Mais ce soir, leur colère est particulièrement dirigée contre leur hiérarchie. Mardi, au lendemain de leur première manifestation, le directeur général de la police nationale, Jean-Marc Falcone, avait jugé « inacceptable » leur rassemblement nocturne devant l’hôpital Saint-Louis et les Champs-Elysées, et la « police des polices » avait été saisie. Alors mercredi, toute la nuit, des policiers ont scandé « Falcone démission ! », « Falcone on arrive ! ».

« La soupape explose et notre hiérarchie nous réprimande », s’énerve Etienne, un agent du Val-de-Marne qui, comme tous ses collègues, ne souhaite pas être identifié. « Leur première réponse à notre ras-le-bol, c’est de nous menacer de sanctions », renchérit François, qui travaille dans l’Essonne. Le devoir de réserve et de loyauté inscrit dans le code de déontologie ne les freine pas. « Vous trouvez ça normal, de devoir cacher les suicides de collègues ? » lâche un policier d’une trentaine d’années. « On s’exprime juste, et ils veulent nous sanctionner », minimise de son côté Alexandre, jeune agent parisien.

Si le métier est celui qui compte l’un des plus forts taux de syndicalisation (49 % dans la police contre 11 % en moyenne sur l’ensemble des salariés selon la Dares), beaucoup de manifestants exprimaient, mercredi soir, leur défiance vis-à-vis des organisations syndicales. « Ici, ce sont les fonctionnaires qui sont sur le terrain, pas les syndicats », estime Jean. « Les syndicats se sont un peu trop servis pour leur propre carrière. Moi, ça fait deux ans que j’attends de monter en grade alors que j’ai passé les examens », explique Etienne. « Moi, ça fait six ans que j’attends », renchérit immédiatement son collègue, quand François, dans la police depuis dix-sept ans, fait dévier les critiques sur les responsables politiques : « Ils passent à la télé pour annoncer des mesurettes, mais rien ne change. »

« Tous à Beauvau ! »

Vers 23 heures, un fumigène puis des sirènes sont suivis d’applaudissements. La foule quitte alors la place de la République, pour marcher jusqu’à l’hôpital Saint-Louis, puis la place du Colonel Fabien, avant de rejoindre à nouveau République.

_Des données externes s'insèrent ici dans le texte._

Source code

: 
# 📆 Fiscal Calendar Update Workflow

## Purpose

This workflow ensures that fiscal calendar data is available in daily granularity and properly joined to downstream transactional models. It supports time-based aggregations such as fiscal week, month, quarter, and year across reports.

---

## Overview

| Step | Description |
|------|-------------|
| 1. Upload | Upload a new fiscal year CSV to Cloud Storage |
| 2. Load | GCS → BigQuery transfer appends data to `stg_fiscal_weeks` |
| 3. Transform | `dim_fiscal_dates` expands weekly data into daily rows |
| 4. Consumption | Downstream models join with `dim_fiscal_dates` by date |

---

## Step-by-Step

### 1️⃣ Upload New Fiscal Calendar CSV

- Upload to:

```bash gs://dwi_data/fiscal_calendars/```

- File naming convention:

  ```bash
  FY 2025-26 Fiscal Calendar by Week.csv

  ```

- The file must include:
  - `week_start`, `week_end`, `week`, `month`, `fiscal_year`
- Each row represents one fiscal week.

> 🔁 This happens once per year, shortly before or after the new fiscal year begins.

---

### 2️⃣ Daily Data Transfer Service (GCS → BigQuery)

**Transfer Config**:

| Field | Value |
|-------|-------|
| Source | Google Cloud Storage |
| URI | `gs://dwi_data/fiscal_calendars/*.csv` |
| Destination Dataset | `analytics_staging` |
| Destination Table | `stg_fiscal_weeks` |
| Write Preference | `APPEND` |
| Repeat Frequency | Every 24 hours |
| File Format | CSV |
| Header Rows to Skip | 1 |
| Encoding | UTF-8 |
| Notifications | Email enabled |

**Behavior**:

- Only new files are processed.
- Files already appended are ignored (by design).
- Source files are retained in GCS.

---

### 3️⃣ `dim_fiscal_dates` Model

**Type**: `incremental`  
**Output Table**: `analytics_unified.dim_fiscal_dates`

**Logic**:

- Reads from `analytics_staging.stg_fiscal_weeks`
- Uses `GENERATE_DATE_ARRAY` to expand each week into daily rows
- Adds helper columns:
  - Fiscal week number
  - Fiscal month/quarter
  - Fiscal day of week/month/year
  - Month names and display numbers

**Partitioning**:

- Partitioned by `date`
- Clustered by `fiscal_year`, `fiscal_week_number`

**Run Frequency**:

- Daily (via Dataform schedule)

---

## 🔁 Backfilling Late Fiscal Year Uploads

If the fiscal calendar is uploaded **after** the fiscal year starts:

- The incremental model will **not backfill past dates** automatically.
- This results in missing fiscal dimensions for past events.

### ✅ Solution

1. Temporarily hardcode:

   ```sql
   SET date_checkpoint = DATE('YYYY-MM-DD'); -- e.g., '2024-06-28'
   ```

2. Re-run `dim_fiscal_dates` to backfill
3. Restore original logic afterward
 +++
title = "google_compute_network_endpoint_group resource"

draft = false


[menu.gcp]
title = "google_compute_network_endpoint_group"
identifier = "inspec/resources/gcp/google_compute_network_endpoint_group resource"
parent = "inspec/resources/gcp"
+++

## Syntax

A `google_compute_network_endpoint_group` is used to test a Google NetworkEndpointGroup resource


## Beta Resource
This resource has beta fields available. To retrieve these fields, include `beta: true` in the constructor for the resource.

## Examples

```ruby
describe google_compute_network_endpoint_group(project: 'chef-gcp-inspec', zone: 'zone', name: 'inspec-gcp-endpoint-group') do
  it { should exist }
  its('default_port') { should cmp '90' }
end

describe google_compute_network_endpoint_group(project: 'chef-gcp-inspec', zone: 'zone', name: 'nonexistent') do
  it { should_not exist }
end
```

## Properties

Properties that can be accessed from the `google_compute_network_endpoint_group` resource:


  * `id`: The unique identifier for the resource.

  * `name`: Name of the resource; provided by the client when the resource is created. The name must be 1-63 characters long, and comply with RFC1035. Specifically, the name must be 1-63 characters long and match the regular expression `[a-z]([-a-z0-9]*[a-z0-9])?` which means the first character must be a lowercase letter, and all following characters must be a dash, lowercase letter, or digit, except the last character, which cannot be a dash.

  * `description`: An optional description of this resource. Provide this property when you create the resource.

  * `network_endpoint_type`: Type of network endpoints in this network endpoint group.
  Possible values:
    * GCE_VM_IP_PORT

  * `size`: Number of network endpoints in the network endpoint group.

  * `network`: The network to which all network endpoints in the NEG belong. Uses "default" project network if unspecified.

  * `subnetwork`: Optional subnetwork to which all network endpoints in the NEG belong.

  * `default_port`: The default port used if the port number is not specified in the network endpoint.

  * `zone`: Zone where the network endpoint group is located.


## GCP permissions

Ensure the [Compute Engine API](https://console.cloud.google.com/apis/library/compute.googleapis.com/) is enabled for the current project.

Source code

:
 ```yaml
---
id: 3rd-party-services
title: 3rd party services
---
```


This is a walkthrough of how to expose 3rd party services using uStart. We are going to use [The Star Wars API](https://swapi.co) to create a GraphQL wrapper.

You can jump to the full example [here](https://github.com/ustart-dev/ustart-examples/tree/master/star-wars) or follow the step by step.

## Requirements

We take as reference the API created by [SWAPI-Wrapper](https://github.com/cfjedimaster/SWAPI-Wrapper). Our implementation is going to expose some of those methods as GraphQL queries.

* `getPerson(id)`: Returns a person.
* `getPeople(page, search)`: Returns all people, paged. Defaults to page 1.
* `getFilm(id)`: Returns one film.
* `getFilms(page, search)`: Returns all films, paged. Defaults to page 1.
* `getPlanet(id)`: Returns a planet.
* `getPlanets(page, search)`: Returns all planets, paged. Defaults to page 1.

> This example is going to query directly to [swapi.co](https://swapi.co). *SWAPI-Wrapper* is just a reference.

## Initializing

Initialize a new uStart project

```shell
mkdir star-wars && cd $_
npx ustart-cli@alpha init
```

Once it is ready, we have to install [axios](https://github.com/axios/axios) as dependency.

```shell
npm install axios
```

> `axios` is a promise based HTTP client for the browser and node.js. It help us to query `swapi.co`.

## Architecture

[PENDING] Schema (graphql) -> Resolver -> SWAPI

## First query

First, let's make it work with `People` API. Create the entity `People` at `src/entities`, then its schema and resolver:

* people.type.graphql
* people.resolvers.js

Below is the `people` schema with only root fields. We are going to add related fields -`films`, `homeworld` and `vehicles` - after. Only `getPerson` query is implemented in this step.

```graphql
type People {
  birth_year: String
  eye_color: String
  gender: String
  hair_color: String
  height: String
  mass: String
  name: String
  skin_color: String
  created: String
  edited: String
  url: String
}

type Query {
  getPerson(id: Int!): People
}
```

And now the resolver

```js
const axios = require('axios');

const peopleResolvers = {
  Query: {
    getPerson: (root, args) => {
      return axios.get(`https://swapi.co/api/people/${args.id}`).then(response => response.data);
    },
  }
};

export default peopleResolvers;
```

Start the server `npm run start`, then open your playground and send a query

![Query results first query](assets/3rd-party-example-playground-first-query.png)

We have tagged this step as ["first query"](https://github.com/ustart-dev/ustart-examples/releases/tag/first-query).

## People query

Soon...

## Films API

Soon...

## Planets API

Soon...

Quand un mégaphone demande la prochaine destination, les premiers cris pointent le siège du ministère de l’intérieur : « Tous à Beauvau ! »

Conseil d’Etat, Louvre… le cortège défile alors en direction des Champs-Elysées, et donc de la place Beauvau, qui se trouve pratiquement sur le chemin. Arrivés vers 1 h 30 avenue Gabriel, parallèle aux Champs-Elysées où ils ont été bloqués par des gendarmes qui leur barraient le chemin du palais de l’Elysée, les quelques dizaines de manifestants restants ont alors traversé le parc des Champs pour prendre la direction de l’Arc de triomphe.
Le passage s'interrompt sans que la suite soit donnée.